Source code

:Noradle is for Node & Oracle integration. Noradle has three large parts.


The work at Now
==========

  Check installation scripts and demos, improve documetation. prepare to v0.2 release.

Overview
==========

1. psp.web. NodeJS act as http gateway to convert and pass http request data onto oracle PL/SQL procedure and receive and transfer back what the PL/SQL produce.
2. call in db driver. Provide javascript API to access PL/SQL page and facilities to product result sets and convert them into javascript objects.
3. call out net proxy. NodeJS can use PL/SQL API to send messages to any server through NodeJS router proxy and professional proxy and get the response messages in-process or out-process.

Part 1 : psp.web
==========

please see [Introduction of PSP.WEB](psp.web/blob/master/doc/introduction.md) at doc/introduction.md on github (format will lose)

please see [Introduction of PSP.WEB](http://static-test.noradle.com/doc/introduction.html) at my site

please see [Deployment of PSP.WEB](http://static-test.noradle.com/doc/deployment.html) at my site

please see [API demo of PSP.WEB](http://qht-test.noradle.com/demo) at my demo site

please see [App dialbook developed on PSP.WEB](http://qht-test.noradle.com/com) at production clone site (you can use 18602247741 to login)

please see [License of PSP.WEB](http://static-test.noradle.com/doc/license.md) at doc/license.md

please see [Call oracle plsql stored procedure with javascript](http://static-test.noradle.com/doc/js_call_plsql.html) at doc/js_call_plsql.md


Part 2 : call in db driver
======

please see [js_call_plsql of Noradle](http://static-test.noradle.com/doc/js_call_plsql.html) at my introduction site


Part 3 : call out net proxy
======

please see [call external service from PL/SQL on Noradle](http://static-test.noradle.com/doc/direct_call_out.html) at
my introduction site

= = = =

- Task details
Print precisely the lines from the one with "Part 1 : psp.web" through the end of the data above, adding nothing.

- Answer section
Part 1 : psp.web
==========

please see [Introduction of PSP.WEB](psp.web/blob/master/doc/introduction.md) at doc/introduction.md on github (format will lose)

please see [Introduction of PSP.WEB](http://static-test.noradle.com/doc/introduction.html) at my site

please see [Deployment of PSP.WEB](http://static-test.noradle.com/doc/deployment.html) at my site

please see [API demo of PSP.WEB](http://qht-test.noradle.com/demo) at my demo site

please see [App dialbook developed on PSP.WEB](http://qht-test.noradle.com/com) at production clone site (you can use 18602247741 to login)

please see [License of PSP.WEB](http://static-test.noradle.com/doc/license.md) at doc/license.md

please see [Call oracle plsql stored procedure with javascript](http://static-test.noradle.com/doc/js_call_plsql.html) at doc/js_call_plsql.md


Part 2 : call in db driver
======

please see [js_call_plsql of Noradle](http://static-test.noradle.com/doc/js_call_plsql.html) at my introduction site


Part 3 : call out net proxy
======

please see [call external service from PL/SQL on Noradle](http://static-test.noradle.com/doc/direct_call_out.html) at
my introduction site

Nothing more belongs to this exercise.